◆ **Task to complete**:
Counting only the lines below that contain the word "urlencoded", what is the total? Give it with no other words.

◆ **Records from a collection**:
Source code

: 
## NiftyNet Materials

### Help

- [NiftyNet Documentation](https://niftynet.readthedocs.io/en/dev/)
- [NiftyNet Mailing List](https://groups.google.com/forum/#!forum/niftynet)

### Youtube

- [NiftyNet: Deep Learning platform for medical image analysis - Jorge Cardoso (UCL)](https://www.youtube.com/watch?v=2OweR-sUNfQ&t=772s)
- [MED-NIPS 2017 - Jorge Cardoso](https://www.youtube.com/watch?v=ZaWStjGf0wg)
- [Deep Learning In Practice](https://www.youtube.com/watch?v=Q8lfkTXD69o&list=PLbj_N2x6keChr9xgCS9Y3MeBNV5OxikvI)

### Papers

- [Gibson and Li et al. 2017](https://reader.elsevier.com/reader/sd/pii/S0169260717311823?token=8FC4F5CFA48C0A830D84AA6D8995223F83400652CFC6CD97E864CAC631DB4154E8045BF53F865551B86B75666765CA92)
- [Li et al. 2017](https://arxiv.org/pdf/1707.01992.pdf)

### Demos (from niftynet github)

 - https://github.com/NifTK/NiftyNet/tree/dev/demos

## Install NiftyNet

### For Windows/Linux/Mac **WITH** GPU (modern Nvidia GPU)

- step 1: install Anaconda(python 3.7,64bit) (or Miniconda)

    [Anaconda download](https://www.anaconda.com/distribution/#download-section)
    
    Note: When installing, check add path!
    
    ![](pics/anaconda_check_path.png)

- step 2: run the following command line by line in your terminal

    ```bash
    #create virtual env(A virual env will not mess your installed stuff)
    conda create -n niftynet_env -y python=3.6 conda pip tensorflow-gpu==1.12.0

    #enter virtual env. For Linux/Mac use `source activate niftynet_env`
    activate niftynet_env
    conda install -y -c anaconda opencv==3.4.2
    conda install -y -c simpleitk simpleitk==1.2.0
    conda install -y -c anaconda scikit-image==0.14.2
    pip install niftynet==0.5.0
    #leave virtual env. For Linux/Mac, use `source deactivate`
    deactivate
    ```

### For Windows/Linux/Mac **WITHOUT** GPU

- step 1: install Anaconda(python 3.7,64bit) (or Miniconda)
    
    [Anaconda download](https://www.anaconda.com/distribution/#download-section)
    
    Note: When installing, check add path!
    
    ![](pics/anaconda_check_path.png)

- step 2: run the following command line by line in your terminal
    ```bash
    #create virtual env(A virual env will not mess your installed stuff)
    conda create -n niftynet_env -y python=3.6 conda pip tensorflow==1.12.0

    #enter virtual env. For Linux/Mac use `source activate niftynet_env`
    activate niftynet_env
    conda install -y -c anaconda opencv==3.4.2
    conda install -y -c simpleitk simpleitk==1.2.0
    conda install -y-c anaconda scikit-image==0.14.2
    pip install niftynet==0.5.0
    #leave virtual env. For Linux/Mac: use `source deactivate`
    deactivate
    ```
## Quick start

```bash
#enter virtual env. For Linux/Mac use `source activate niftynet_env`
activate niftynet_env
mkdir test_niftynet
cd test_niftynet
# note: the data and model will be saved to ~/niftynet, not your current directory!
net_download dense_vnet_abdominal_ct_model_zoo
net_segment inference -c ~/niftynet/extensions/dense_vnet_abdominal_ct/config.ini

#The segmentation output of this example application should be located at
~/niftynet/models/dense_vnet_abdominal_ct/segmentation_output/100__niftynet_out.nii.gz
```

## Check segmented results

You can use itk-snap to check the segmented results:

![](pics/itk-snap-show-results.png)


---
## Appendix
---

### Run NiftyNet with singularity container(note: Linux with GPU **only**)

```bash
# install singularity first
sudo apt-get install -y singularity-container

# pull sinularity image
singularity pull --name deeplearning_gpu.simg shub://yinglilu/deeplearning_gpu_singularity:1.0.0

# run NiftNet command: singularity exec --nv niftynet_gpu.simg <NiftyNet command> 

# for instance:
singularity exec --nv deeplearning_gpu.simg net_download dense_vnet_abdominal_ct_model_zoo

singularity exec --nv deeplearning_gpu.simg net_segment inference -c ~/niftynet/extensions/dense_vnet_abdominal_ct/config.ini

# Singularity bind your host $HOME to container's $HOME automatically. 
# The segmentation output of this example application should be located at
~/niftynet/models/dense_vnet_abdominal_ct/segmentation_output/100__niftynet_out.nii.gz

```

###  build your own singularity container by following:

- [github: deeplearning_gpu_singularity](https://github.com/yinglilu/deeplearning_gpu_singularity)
* * *
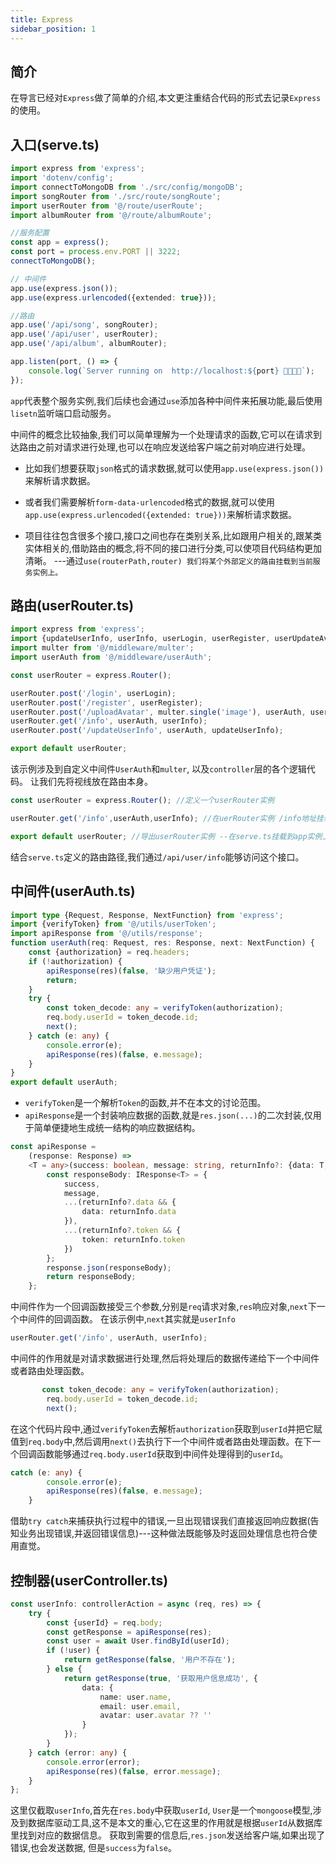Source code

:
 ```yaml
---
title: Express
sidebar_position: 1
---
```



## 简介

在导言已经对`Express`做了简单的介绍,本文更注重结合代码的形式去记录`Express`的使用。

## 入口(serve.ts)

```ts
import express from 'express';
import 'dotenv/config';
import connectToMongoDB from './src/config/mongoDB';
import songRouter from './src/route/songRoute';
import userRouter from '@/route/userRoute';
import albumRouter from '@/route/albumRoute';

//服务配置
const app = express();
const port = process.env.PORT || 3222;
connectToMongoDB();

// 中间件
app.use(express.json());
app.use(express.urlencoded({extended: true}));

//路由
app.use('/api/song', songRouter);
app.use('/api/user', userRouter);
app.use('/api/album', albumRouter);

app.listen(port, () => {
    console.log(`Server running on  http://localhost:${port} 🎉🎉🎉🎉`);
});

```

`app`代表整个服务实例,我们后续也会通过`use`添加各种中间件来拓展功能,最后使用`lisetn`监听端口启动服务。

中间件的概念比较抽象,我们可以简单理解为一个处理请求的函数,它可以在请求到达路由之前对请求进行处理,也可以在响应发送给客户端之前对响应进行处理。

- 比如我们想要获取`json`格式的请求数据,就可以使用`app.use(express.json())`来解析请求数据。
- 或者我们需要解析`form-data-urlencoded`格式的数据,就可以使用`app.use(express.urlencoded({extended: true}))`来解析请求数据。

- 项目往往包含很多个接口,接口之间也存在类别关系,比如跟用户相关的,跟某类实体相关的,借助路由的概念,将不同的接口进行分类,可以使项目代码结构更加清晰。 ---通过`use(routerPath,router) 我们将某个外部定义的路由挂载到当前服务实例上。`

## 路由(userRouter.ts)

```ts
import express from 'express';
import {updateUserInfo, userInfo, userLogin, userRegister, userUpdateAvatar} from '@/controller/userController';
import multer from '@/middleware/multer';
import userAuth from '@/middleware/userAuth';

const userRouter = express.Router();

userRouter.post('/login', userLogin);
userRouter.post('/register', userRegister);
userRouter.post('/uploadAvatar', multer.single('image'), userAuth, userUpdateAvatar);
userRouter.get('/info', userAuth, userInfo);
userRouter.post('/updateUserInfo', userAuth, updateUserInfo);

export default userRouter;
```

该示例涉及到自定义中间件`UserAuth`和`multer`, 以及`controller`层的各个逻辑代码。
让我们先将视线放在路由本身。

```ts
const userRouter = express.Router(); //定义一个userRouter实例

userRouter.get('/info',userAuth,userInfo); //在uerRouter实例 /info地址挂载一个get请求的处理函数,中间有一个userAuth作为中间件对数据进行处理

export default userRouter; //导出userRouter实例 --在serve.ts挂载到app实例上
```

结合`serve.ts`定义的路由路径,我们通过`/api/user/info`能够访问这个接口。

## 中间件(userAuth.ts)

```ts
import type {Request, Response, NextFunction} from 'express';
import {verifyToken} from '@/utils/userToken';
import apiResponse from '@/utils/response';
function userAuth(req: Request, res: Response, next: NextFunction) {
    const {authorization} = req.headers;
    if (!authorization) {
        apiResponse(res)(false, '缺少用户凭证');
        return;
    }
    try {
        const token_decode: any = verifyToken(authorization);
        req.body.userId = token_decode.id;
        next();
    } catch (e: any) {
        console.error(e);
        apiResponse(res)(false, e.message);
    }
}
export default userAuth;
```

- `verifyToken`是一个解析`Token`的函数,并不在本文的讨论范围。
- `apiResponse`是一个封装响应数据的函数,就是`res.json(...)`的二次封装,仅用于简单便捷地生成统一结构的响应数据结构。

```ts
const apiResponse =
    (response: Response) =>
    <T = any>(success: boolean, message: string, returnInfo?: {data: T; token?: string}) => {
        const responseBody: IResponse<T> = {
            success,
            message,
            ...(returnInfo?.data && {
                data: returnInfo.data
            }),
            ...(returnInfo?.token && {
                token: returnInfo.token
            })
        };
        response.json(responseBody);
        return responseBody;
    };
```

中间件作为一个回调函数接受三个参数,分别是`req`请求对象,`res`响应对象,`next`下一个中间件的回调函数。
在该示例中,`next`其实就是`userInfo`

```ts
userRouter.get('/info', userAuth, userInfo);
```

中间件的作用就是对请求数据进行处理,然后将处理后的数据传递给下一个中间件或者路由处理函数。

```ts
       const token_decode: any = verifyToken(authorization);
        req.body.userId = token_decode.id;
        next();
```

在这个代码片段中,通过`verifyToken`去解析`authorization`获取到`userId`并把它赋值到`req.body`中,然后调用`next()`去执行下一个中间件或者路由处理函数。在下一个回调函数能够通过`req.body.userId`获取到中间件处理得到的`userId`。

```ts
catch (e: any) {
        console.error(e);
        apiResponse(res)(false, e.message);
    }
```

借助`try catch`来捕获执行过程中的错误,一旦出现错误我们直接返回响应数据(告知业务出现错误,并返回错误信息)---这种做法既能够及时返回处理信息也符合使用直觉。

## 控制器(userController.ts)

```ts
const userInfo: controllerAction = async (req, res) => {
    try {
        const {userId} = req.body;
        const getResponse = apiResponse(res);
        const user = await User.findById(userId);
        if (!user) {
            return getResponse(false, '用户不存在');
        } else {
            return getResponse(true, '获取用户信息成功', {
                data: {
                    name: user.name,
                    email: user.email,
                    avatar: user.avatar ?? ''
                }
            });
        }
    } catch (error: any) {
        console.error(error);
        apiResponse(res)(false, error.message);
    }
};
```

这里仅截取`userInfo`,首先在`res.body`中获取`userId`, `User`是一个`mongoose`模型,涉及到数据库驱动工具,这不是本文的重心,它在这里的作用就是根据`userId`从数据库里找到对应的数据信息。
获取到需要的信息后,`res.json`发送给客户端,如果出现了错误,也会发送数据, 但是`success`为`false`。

◆ **Your response**:
2